สวัสดี
And welcome back to Streetbeat!
It’s been a real busy month for me, between work and wedding season in upstate New York, Los Angeles, and Philadelphia. (Yes, I am a Millennial now in their thirties.) But outside of all that, my eyes have been focused on two places: Washington and Glasgow.
The first, while often a sight for sore eyes, has lately been a hotbed of excitement, anxiety, dread and fear (it is Halloween!) these last few weeks with talks over enacting some of the most ambitious federal policy coming closer to reality than ever before in my lifetime. It will anger everybody, satisfy nobody, and maybe, just *maybe*, move the ball on some key issues.
The second is directly related: COP26, the United Nations’ conference on climate change, is back in session after a pandemic pause. And at what feels like a crucial moment, as we get word that an unfathomable 2.7 degrees Celsius is the direction we’re headed if we don’t change course. Like in Foundation (which I’ve been thrilled to watch, as a big Asimov fan), that’s the future the new world order faces when it meets next week in Scotland. What I’m particularly amped for: an entire day dedicated to cities and the built environment, a COP first. About time!
Now, onto the news:
What does a post-COVID downtown look like?

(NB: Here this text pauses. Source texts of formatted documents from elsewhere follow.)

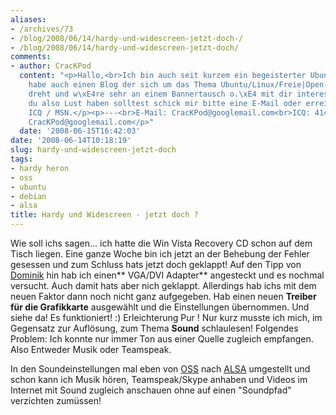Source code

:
 ```yaml
---
aliases:
- /archives/73
- /blog/2008/06/14/hardy-und-widescreen-jetzt-doch-/
- /blog/2008/06/14/hardy-und-widescreen-jetzt-doch/
comments:
- author: CracKPod
  content: "<p>Hallo,<br>Ich bin auch seit kurzem ein begeisterter Ubuntu Fan und
    habe auch einen Blog der sich um das Thema Ubuntu/Linux/Freie|Open-Source-Software
    dreht und w\xE4re sehr an einem Bannertausch o.\xE4 mit dir interessiert. Falls
    du also Lust haben solltest schick mir bitte eine E-Mail oder erreiche mich per
    ICQ / MSN.</p><p>---<br>E-Mail: CracKPod@googlemail.com<br>ICQ: 414059439<br>MSN:
    CracKPod@googlemail.com</p>"
  date: '2008-06-15T16:42:03'
date: '2008-06-14T10:18:19'
slug: hardy-und-widescreen-jetzt-doch
tags:
- hardy heron
- oss
- ubuntu
- debian
- alsa
title: Hardy und Widescreen - jetzt doch ?
---
```


Wie soll ichs sagen... ich hatte die Win Vista Recovery CD schon auf dem
Tisch liegen.  Eine ganze Woche bin ich jetzt an der Behebung der Fehler
gesessen und zum Schluss hats jetzt doch geklappt!  Auf den Tipp von
[Dominik](http://www.kubla.de) hin hab ich einen** VGA/DVI Adapter**
angesteckt und es nochmal versucht. Auch damit hats aber nich geklappt.
Allerdings hab ichs mit dem neuen Faktor dann noch nicht ganz aufgegeben.
Hab einen neuen **Treiber für die Grafikkarte** ausgewählt und die
Einstellungen übernommen. Und siehe da! Es funktioniert! :) Erleichterung
Pur ! Nur kurz musste ich mich, im Gegensatz zur Auflösung, zum Thema
**Sound** schlaulesen! Folgendes Problem: Ich konnte nur immer Ton aus
einer Quelle zugleich empfangen. Also Entweder Musik oder Teamspeak.

In den Soundeinstellungen mal eben von
[OSS](http://de.wikipedia.org/wiki/Open_Sound_System) nach
[ALSA](http://de.wikipedia.org/wiki/Advanced_Linux_Sound_Architecture)
umgestellt und schon kann ich Musik hören, Teamspeak/Skype anhaben und
Videos im Internet mit Sound zugleich anschauen ohne auf einen "Soundpfad"
verzichten zumüssen!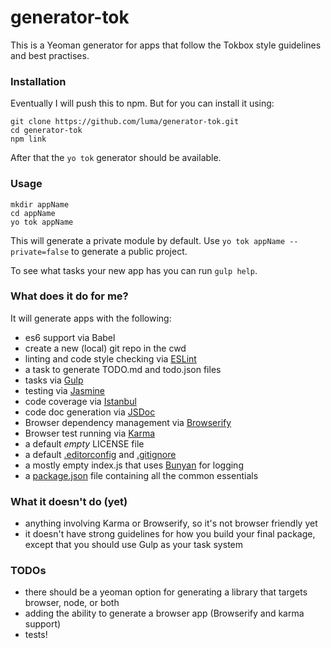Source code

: # generator-tok

This is a Yeoman generator for apps that follow the Tokbox style guidelines and best practises.

### Installation

Eventually I will push this to npm. But for you can install it using:

```
git clone https://github.com/luma/generator-tok.git
cd generator-tok
npm link
```

After that the `yo tok` generator should be available.

### Usage

```
mkdir appName
cd appName
yo tok appName
```

This will generate a private module by default. Use `yo tok appName --private=false` to generate a public project.

To see what tasks your new app has you can run `gulp help`.


### What does it do for me?

It will generate apps with the following:
* es6 support via Babel
* create a new (local) git repo in the cwd
* linting and code style checking via [ESLint](http://eslint.org/)
* a task to generate TODO.md and todo.json files
* tasks via [Gulp](http://gulpjs.com/)
* testing via [Jasmine](http://jasmine.github.io/)
* code coverage via [Istanbul](https://gotwarlost.github.io/istanbul/)
* code doc generation via [JSDoc](http://usejsdoc.org/)
* Browser dependency management via [Browserify](http://browserify.org/)
* Browser test running via [Karma](http://karma-runner.github.io)
* a default *empty* LICENSE file
* a default [.editorconfig](http://editorconfig.org) and [.gitignore](https://help.github.com/articles/ignoring-files/)
* a mostly empty index.js that uses [Bunyan](https://github.com/trentm/node-bunyan) for logging
* a [package.json](https://docs.npmjs.com/files/package.json) file containing all the common essentials


### What it doesn't do (yet)

* anything involving Karma or Browserify, so it's not browser friendly yet
* it doesn't have strong guidelines for how you build your final package, except that you should use Gulp as your task system


### TODOs

* there should be a yeoman option for generating a library that targets browser, node, or both
* adding the ability to generate a browser app (Browserify and karma support)
* tests!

I’ve been toying around with this idea for some time (and maybe it will become a piece soon), but one of the most substantial shifts I’ve noticed in COVID’s wake is the tonal shift from businesses regarding streetscapes. From what once was a fret over losing parking or hindering deliveries, the push for outdoor spaces has not only become a lifeline for many businesses in a socially distanced time, but also, a perceived recipe, if not necessity, for success in a world of permanent remote work. (The numbers, too, back this up.)
We see it in all the cities nation- and worldwide looking to preserve their COVID-era dining parklets, sure, but on a more granular level, businesses themselves are becoming advocates in their own right. In New York this month, the SoHo Broadway Initiative proposed a quasi-pedestrianization of the downtown Manhattan neighborhood, not just to provide more space for people (always nice!)—they actually see this as a way to lure shoppers back. Similar sentiments are being raised in Flatiron and the Meatpacking District. Car-free streets could, in fact, be good business.
But the plan for Downtown Brooklyn, in particular, stands out. If the business associations there have their way, this gateway to the borough would have an entire neighborhood of Dutch-style shared streets, busways, and bike lanes by 2030. And after COVID, the reality of that happening seems closer than ever.
Read about the effort in my latest feature for Bloomberg CityLab.
A NYC transit doc gets its world premiere
A number of years ago, a filmmaker named Emmett Adler emailed me, asking if he could interview me about New York’s L train shutdown, which, at the time, was my beat for VICE. It was shaping up to be an immense crisis for the region, as a subway line (the L) crucial to some of the city’s fastest-growing areas then (i.e. Williamsburg, Bushwick) would have to be taken offline for over a year to address damage from 2012’s Superstorm Sandy in its underground tunnel. Adler thought the chaos would make for a compelling documentary. I agreed.
So over the course of several years, Adler and his team followed me around—to Manhattan, to Brooklyn, to my homeland of Queens, and even to London, where I ended up getting a degree in city planning. I sat down for numerous interviews, as did some of the leading transit voices in New York. And little did we know at the time that the L train shutdown would be the least of the system’s worries.
The result is End of the Line, a documentary chronicling the last few years of New York City transit as it faced a barrage of crises—a microcosm of American infrastructure writ large. And it will have its premiere next month (!).
If you’d like to see it, find out more details here.
The next phase of Open Streets
I’d be remiss not to mention what has quickly become a newfound fixture in my life: the 31st Ave Open Street. Especially this month, which was our most successful.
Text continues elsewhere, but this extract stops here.